But a pandemic can change everything.
Since May of this year, the total value locked (TVL)—the amount of any currency locked into tokens, the vehicle of holding and moving assets on blockchain, in smart contracts on a blockchain ecosystem—in decentralized finance projects rose a whopping 2,000 percent, according to DeFi Pulse. Many investors would be hard-pressed to find such an astronomical rise of any assets or expansion of any financial ecosystem, but DeFi app developers seemed to find success. So what’s the rage, and why does it matter going into the new year?
What is DeFi?
DeFi, many fintech leaders argue, is the world’s answer to the 2008 financial crisis. Thanks to poor decision making and a lack of proper financial regulation, legacy financial institutions brought the world’s economy to its knees in the most major financial crisis since the Great Depression. The knee-jerk reaction was to create an ecosystem dependent on every link in the chain, rather than centralized authorities—hence the term “decentralized finance.”

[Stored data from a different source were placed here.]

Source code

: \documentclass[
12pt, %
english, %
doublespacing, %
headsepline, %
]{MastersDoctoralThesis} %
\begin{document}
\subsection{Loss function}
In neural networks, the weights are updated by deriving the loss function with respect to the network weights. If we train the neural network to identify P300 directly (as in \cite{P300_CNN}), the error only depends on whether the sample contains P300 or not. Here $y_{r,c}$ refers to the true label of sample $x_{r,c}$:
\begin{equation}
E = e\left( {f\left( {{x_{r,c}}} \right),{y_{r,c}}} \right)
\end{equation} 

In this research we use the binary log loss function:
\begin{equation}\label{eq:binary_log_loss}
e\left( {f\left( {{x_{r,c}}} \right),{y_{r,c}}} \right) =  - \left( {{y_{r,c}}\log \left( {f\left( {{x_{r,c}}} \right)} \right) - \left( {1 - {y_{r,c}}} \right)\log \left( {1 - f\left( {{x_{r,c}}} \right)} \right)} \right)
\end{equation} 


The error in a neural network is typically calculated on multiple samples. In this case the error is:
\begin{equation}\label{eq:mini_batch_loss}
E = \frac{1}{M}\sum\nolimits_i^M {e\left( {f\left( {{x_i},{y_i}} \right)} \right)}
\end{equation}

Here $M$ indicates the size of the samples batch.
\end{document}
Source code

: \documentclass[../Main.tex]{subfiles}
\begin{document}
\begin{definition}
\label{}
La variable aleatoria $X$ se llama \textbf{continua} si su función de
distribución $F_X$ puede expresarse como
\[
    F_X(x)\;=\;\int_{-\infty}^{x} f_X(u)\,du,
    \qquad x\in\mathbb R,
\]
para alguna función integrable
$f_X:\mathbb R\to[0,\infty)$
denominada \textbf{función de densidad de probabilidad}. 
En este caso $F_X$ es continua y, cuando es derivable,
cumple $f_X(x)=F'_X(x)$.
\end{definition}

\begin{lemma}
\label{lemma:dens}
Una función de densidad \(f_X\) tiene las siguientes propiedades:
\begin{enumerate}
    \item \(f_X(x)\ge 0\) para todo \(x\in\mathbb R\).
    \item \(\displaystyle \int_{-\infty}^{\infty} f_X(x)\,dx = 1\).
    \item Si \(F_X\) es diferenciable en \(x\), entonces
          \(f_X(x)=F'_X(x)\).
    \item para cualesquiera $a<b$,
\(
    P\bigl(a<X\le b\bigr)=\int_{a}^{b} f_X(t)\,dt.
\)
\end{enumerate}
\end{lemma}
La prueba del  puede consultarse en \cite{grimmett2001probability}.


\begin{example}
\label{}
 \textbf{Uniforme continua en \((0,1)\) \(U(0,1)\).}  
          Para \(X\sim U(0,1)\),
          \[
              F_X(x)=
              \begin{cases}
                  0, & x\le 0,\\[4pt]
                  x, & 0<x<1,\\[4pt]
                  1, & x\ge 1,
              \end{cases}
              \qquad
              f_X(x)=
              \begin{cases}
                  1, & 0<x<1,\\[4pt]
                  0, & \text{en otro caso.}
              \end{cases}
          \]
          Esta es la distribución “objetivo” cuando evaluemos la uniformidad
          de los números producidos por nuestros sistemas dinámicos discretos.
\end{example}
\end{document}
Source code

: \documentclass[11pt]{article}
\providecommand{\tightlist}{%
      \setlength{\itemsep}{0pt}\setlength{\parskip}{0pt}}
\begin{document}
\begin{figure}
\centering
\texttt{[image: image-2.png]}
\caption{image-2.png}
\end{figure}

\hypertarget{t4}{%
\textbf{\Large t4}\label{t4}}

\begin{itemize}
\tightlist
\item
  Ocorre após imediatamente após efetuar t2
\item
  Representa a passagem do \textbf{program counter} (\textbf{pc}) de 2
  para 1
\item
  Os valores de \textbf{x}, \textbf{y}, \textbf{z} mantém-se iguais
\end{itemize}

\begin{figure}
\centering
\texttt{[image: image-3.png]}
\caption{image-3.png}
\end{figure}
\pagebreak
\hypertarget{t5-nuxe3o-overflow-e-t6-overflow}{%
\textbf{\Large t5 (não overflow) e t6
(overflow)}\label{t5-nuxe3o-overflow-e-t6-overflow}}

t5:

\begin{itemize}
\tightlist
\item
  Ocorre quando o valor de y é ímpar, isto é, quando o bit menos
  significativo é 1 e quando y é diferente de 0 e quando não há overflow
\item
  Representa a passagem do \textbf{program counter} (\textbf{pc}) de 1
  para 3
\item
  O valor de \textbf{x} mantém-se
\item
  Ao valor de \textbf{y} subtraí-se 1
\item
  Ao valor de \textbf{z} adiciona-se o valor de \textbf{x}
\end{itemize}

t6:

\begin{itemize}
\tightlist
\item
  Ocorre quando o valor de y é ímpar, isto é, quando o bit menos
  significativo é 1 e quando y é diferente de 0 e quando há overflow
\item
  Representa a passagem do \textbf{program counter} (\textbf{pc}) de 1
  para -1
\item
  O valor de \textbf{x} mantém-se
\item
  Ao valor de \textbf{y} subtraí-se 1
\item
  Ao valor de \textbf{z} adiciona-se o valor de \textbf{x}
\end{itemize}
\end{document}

The concept of blockchain, a decentralized ledger, was designed to ensure financial transactions would be transparent. Moreover, transaction approval would come from network individuals incentivized to approve them by solving complex mathematical equations or by network consensus voting.
Later, the idea of operating a decentralized financial system on a decentralized ledger, independent of legacy institutions, grew into a thriving, albeit relatively small, ecosystem. Now, users can find financial services on the distributed ledger for loans, insurance, margin trading, exchanges, and yield farming (yielding rewards from staking digital assets on a network to help facilitate network liquidity).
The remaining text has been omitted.